Task directions — Give back all of the records exactly.

Records to use —
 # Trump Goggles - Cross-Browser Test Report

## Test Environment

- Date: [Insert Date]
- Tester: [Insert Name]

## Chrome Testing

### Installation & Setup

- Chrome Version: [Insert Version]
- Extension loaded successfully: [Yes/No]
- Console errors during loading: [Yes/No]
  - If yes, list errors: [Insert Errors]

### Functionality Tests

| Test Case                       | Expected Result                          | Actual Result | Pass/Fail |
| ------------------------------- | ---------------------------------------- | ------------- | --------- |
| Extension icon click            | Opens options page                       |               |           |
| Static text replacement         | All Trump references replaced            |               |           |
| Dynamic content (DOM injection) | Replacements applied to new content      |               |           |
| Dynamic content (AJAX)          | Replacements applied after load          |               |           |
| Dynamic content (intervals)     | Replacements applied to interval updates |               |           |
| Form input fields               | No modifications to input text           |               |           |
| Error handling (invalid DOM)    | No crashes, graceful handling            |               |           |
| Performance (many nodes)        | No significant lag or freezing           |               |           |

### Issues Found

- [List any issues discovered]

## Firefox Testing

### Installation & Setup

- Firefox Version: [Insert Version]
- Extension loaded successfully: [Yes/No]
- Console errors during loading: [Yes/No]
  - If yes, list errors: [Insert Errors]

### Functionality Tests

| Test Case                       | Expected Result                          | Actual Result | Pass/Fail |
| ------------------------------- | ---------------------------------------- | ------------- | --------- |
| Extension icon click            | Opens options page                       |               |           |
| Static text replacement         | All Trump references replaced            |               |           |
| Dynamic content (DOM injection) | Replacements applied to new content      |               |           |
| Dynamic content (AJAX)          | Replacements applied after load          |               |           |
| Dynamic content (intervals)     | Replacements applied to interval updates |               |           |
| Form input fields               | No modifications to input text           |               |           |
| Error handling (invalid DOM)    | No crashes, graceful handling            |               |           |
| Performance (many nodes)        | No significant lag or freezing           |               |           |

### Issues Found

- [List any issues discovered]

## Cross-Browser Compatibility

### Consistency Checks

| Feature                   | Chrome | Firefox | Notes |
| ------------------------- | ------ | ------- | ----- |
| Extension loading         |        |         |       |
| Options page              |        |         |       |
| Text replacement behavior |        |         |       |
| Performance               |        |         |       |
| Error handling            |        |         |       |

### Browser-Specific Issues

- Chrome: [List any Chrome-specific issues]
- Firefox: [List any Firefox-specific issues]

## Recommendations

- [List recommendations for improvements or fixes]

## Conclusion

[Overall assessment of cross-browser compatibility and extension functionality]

Answer section —
 # Trump Goggles - Cross-Browser Test Report

## Test Environment

- Date: [Insert Date]
- Tester: [Insert Name]

## Chrome Testing

### Installation & Setup

- Chrome Version: [Insert Version]
- Extension loaded successfully: [Yes/No]
- Console errors during loading: [Yes/No]
  - If yes, list errors: [Insert Errors]

### Functionality Tests

| Test Case                       | Expected Result                          | Actual Result | Pass/Fail |
| ------------------------------- | ---------------------------------------- | ------------- | --------- |
| Extension icon click            | Opens options page                       |               |           |
| Static text replacement         | All Trump references replaced            |               |           |
| Dynamic content (DOM injection) | Replacements applied to new content      |               |           |
| Dynamic content (AJAX)          | Replacements applied after load          |               |           |
| Dynamic content (intervals)     | Replacements applied to interval updates |               |           |
| Form input fields               | No modifications to input text           |               |           |
| Error handling (invalid DOM)    | No crashes, graceful handling            |               |           |
| Performance (many nodes)        | No significant lag or freezing           |               |           |

### Issues Found

- [List any issues discovered]

## Firefox Testing

### Installation & Setup

- Firefox Version: [Insert Version]
- Extension loaded successfully: [Yes/No]
- Console errors during loading: [Yes/No]
  - If yes, list errors: [Insert Errors]

### Functionality Tests

| Test Case                       | Expected Result                          | Actual Result | Pass/Fail |
| ------------------------------- | ---------------------------------------- | ------------- | --------- |
| Extension icon click            | Opens options page                       |               |           |
| Static text replacement         | All Trump references replaced            |               |           |
| Dynamic content (DOM injection) | Replacements applied to new content      |               |           |
| Dynamic content (AJAX)          | Replacements applied after load          |               |           |
| Dynamic content (intervals)     | Replacements applied to interval updates |               |           |
| Form input fields               | No modifications to input text           |               |           |
| Error handling (invalid DOM)    | No crashes, graceful handling            |               |           |
| Performance (many nodes)        | No significant lag or freezing           |               |           |

### Issues Found

- [List any issues discovered]

## Cross-Browser Compatibility

### Consistency Checks

| Feature                   | Chrome | Firefox | Notes |
| ------------------------- | ------ | ------- | ----- |
| Extension loading         |        |         |       |
| Options page              |        |         |       |
| Text replacement behavior |        |         |       |
| Performance               |        |         |       |
| Error handling            |        |         |       |

### Browser-Specific Issues

- Chrome: [List any Chrome-specific issues]
- Firefox: [List any Firefox-specific issues]

## Recommendations

- [List recommendations for improvements or fixes]

## Conclusion

[Overall assessment of cross-browser compatibility and extension functionality]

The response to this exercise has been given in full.